His hand dropped back to his side. He shuffled off around the next corner, still pouting. I followed him.
I heard the family behind us as we arrived in the next room. It was a couple and their two kids.
“Look Hannah, I’m tired. I don’t know what to tell you.” The man said.
“I know you’re tired. You don’t think I’m tired too?” The wife asked, her voice a mixture of exhaustion and contempt.
“I loaded the dishwasher just like you asked me to.”
“But you didn’t start it.
“You didn’t ask me to start it.”
“What’s the point of loading it if you’re not going to start it? The dishes should have been clean by this morning, and they weren’t.”
A frosty silence filled the space between them. I heard their kids’ running around, oblivious to what was going on between their parents.
I crossed my arms and sighed. Paul and I had moments when we fought like that. It could get really bad sometimes, but we always pulled through. Was it the same for this couple? Would Paul and I ever get to the point where we would bicker in public, never resolving anything?
My nephew was smiling at me. He ran around the next corner. I followed swiftly, or so I’d thought. The next room was a circle of regular mirrors. No distortions, just reflections reflecting in upon themselves. I looked around, but I could not see him anywhere.
“Lucas?” I called out. There was no answer.
“Lucas?” I inquired again, looking around for him. I saw nothing other than myself reflected back at me.
“Lucas, this isn’t funny. You can come out now.”
Even as I said it, I felt sick from the bottom of my stomach. My heart was racing. Had I lost him? What would I tell my sister? What could I tell my sister? That I’d let her child out of my sight for just a moment and he’d disappeared, never to be seen again?

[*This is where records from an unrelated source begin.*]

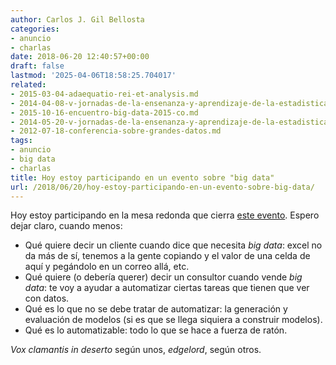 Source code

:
 ```yaml
---
author: Carlos J. Gil Bellosta
categories:
- anuncio
- charlas
date: 2018-06-20 12:40:57+00:00
draft: false
lastmod: '2025-04-06T18:58:25.704017'
related:
- 2015-03-04-adaequatio-rei-et-analysis.md
- 2014-04-08-v-jornadas-de-la-ensenanza-y-aprendizaje-de-la-estadistica-y-la-investigacion-operativa.md
- 2015-10-16-encuentro-big-data-2015-co.md
- 2014-05-20-v-jornadas-de-la-ensenanza-y-aprendizaje-de-la-estadistica-y-la-investigacion-operativa-2.md
- 2012-07-18-conferencia-sobre-grandes-datos.md
tags:
- anuncio
- big data
- charlas
title: Hoy estoy participando en un evento sobre "big data"
url: /2018/06/20/hoy-estoy-participando-en-un-evento-sobre-big-data/
---
```


Hoy estoy participando en la mesa redonda que cierra [este evento](http://www.eventosyconferenciasue.com/eventos/big-data). Espero dejar claro, cuando menos:

* Qué quiere decir un cliente cuando dice que necesita _big data_: excel no da más de sí, tenemos a la gente copiando y el valor de una celda de aquí y pegándolo en un correo allá, etc.
* Qué quiere (o debería querer) decir un consultor cuando vende _big data_: te voy a ayudar a automatizar ciertas tareas que tienen que ver con datos.
* Qué es lo que no se debe tratar de automatizar: la generación y evaluación de modelos (si es que se llega siquiera a construir modelos).
* Qué es lo automatizable: todo lo que se hace a fuerza de ratón.

_Vox clamantis in deserto_ según unos, _edgelord_, según otros.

A part of me knew that I was overreacting. He had probably just run ahead of me. Even if I had lost him, he was still around here somewhere. I would get him back again. But the part of me that understood that was buried under the rest of me. All I could feel was an overwhelming despair, and a deep seated feeling of failure.

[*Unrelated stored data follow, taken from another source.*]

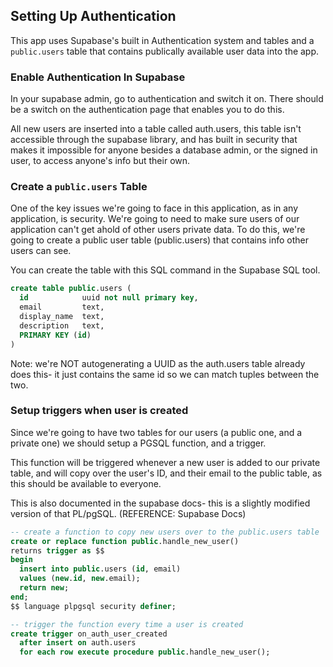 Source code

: ## Setting Up Authentication

This app uses Supabase's built in Authentication system and tables and a `public.users` table that contains publically available user data into the app.

### Enable Authentication In Supabase

In your supabase admin, go to authentication and switch it on. There should be a switch on the authentication page that enables you to do this.

All new users are inserted into a table called auth.users, this table isn't accessible through the supabase library, and has built in security that makes it impossible for anyone besides a database admin, or the signed in user, to access anyone's info but their own.

### Create a `public.users` Table

One of the key issues we're going to face in this application, as in any application, is security. We're going to need to make sure users of our application can't get ahold of other users private data. To do this, we're going to create a public user table (public.users) that contains info other users can see.

You can create the table with this SQL command in the Supabase SQL tool.

```sql
create table public.users (
  id            uuid not null primary key,
  email         text,
  display_name  text,
  description   text,
  PRIMARY KEY (id)
)
```

Note: we're NOT autogenerating a UUID as the auth.users table already does this- it just contains the same id so we can match tuples between the two.

### Setup triggers when user is created

Since we're going to have two tables for our users (a public one, and a private one) we should setup a PGSQL function, and a trigger.

This function will be triggered whenever a new user is added to our private table, and will copy over the user's ID, and their email to the public table, as this should be available to everyone.

This is also documented in the supabase docs- this is a slightly modified version of that PL/pgSQL. (REFERENCE: Supabase Docs)

```sql
-- create a function to copy new users over to the public.users table
create or replace function public.handle_new_user()
returns trigger as $$
begin
  insert into public.users (id, email)
  values (new.id, new.email);
  return new;
end;
$$ language plpgsql security definer;

-- trigger the function every time a user is created
create trigger on_auth_user_created
  after insert on auth.users
  for each row execute procedure public.handle_new_user();
```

I slumped to the ground, my face in my hands. I began to sob. I must have looked pathetic. And there I remained. For how long, I do not know. But I suddenly heard the awkward squelch of rubber soled shoes against the ground. A weight landed on my shoulders.
“Boo!” My nephew shouted, bouncing up and down behind me.

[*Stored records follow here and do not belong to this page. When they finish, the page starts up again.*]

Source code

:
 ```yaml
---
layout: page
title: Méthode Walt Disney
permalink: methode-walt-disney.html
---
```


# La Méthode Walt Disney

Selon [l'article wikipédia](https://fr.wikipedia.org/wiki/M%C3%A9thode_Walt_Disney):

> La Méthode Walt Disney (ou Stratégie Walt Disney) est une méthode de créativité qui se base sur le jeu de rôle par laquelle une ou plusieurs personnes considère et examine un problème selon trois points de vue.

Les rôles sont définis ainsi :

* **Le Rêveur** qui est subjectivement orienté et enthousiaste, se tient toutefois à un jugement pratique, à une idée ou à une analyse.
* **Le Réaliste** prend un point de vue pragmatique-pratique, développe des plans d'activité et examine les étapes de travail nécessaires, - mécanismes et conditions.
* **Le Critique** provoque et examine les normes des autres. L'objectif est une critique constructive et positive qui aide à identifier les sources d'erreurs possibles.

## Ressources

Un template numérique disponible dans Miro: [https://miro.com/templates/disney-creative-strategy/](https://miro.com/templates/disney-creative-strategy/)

I looked up with a start. I had never been so happy to see anyone in my life. I hugged him, wiping the tears from my eyes.
“Come on.” I said. “Let’s go.”
I stood and took his hand. We were only a few more turns away from the end of the exhibit. Those last few twists passed by in a flash of laughter and smiles. Whatever stress I’d had before faded into the background or my gratitude. Before I knew it we were standing back outside.
I soon got a call from his mother. She was ready to take him back. I brought him to the place where we’d met up earlier that day and handed him off.
“Say goodbye to Auntie Margot.” My sister said.
My nephew smiled and waved goodbye. The two of them turned and left.
As he walked away with his mother, I felt the fear return to the pit of my stomach. Should I have told her what had happened? Would Lucas tell her? I should have been happy for the time we’d spent together, not fearful of its implications. I turned around and headed back to my car.
When I left the fairgrounds that day, I was both scared and frustrated. After all that had happened, I was still no more certain of my future than when I had arrived.